Perincian biaya haji untuk tahun ini masih belum ditetapkan, Plt Dirjen Penyelenggaraan Haji dan Umrah Kemenag Khoirizi H Dasir menyatakan biaya penyelenggaraan ibadah haji (BPIH) 1442 H/2021 M, sedang dalam tahapan persiapan dan mitigasi penyelenggaraan ibadah haji di masa pandemi

"Belum ada ketetapan. Biaya haji tahun ini masih dibahas secara intensif oleh Panja Kementerian Agama dan Komisi VIII DPR," tegas Khoirizi di Jakarta, Rabu (7/4/2021).

Dia menegaskan pembahasan akan tetap dilakukan sambil menunggu informasi resmi kepastian kuota pemberangkatan jemaah haji tahun ini dari Arab Saudi.

Sehingga pembahasan biaya haji dilakukan dengan asumsi-asumsi kuota sesuai dengan skenario yang telah dirumuskan. Khoirizi menerangkan, selama belum ada kepastian kuota.

Maka pembahasan biaya haji berbasis pada skenario yang bersifat asumtif, mulai dari kuota 30%, 25%, 20%, bahkan hingga hanya 5% Khoirizi menjelaskan kemungkinan ada kenaikan biaya haji sangat memungkinkan.

Ia menjabarkan setidaknya ada tiga faktor yang memengaruhi, pertama kenaikan kurs Dollar, kenaikan pajak dari 5% menjadi 15%, serta keharusan penerapan protokol kesehatan.

"Haji di masa pandemi mengharuskan pemeriksaan swab, jaga jarak dan pembatasan kapasitas kamar, juga ada karantina dan lainnya.
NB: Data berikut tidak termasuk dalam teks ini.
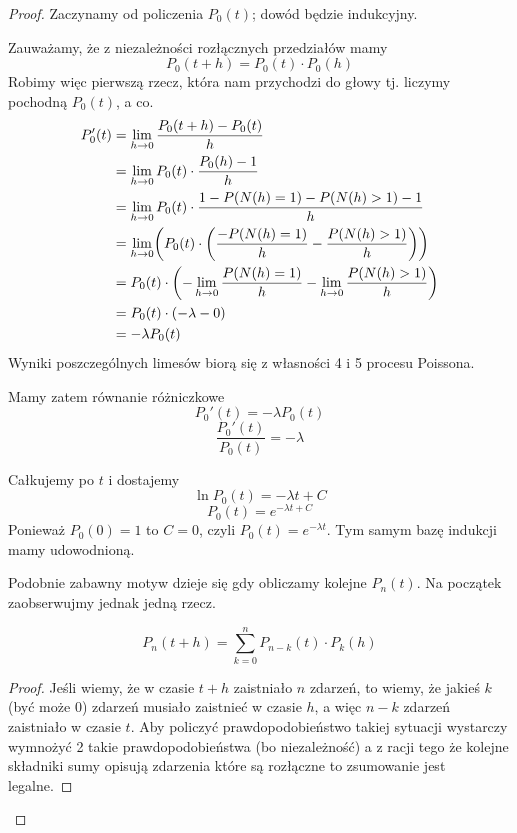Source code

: \begin{proof}
	Zaczynamy od policzenia \( P_0(t) \); dowód będzie indukcyjny.

	Zauważamy, że z niezależności rozłącznych przedziałów mamy
	\[
		P_0(t + h) = P_0(t) \cdot P_0(h)
	\]
	Robimy więc pierwszą rzecz, która nam przychodzi do głowy tj. liczymy pochodną \( P_0(t) \), a co.
	\begin{align*}
		P_0'(t)
		 & = \lim_{h \rightarrow 0} \frac{P_0(t + h) - P_0(t)}{h}                                                             \\
		 & = \lim_{h \rightarrow 0} P_0(t) \cdot \frac{P_0(h) - 1}{h}                                                         \\
		 & = \lim_{h \rightarrow 0} P_0(t) \cdot \frac{1 - P(N(h) = 1) - P(N(h)  > 1) - 1}{h}                                 \\
		 & = \lim_{h \rightarrow 0} \pars{ P_0(t) \cdot \pars{ \frac{- P(N(h) = 1)}{h} - \frac{P(N(h) > 1)}{h}}}              \\
		 & = P_0(t) \cdot \pars{-\lim_{h \rightarrow 0} \frac{P(N(h) = 1)}{h} - \lim_{h \rightarrow 0} \frac{P(N(h) > 1)}{h}} \\
		 & = P_0(t) \cdot \pars{-\lambda - 0}                                                                                 \\
		 & = -\lambda P_0(t)
	\end{align*}
	Wyniki poszczególnych limesów biorą się z własności 4 i 5 procesu Poissona.

	Mamy zatem równanie różniczkowe
	\[
		P_0'(t) = -\lambda P_0(t)
	\]
	\[
		\frac{P_0'(t)}{P_0(t)} = -\lambda
	\]

	Całkujemy po \( t \) i dostajemy
	\[
		\ln P_0(t) = -\lambda t + C
	\]
	\[
		P_0(t) = e^{-\lambda t + C}
	\]
	Ponieważ \( P_0(0) = 1 \) to \( C = 0\), czyli \( P_0(t) = e^{-\lambda t} \). Tym samym bazę indukcji mamy udowodnioną.

	Podobnie zabawny motyw dzieje się gdy obliczamy kolejne \( P_n(t) \). Na początek zaobserwujmy jednak jedną rzecz.

	\begin{fact}
		\[ P_{n}(t+h) = \sum_{k=0}^{n} P_{n-k}(t) \cdot P_k(h) \]
	\end{fact}
	\begin{proof}
		Jeśli wiemy, że w czasie \(t + h\) zaistniało \(n\) zdarzeń, to wiemy, że jakieś \(k\) (być może \(0\)) zdarzeń musiało zaistnieć w czasie \(h\), a więc \(n - k\) zdarzeń zaistniało w czasie \(t\). Aby policzyć prawdopodobieństwo takiej sytuacji wystarczy wymnożyć 2 takie prawdopodobieństwa (bo niezależność) a z racji tego że kolejne składniki sumy opisują zdarzenia które są rozłączne to zsumowanie jest legalne.
	\end{proof}


\end{proof}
Itu semua tentu berdampak pada biaya haji," ujarnya.

Di samping itu pihaknya bersama Komisi VIII semaksimal mungkin akan menyiapkan layanan terbaik untuk jemaah. Misalnya, untuk mengurangi mobilitas, tahun ini rencananya konsumsi akan diberikan tiga kali sehari.

Dengan begitu, jemaah tidak perlu keluar untuk mencari makanan. "Kemenag bersama Komisi VIII terus berusaha untuk semaksimal mungkin, kalaupun ada kenaikan biaya haji, hal itu tidak memberatkan jemaah," tandasnya.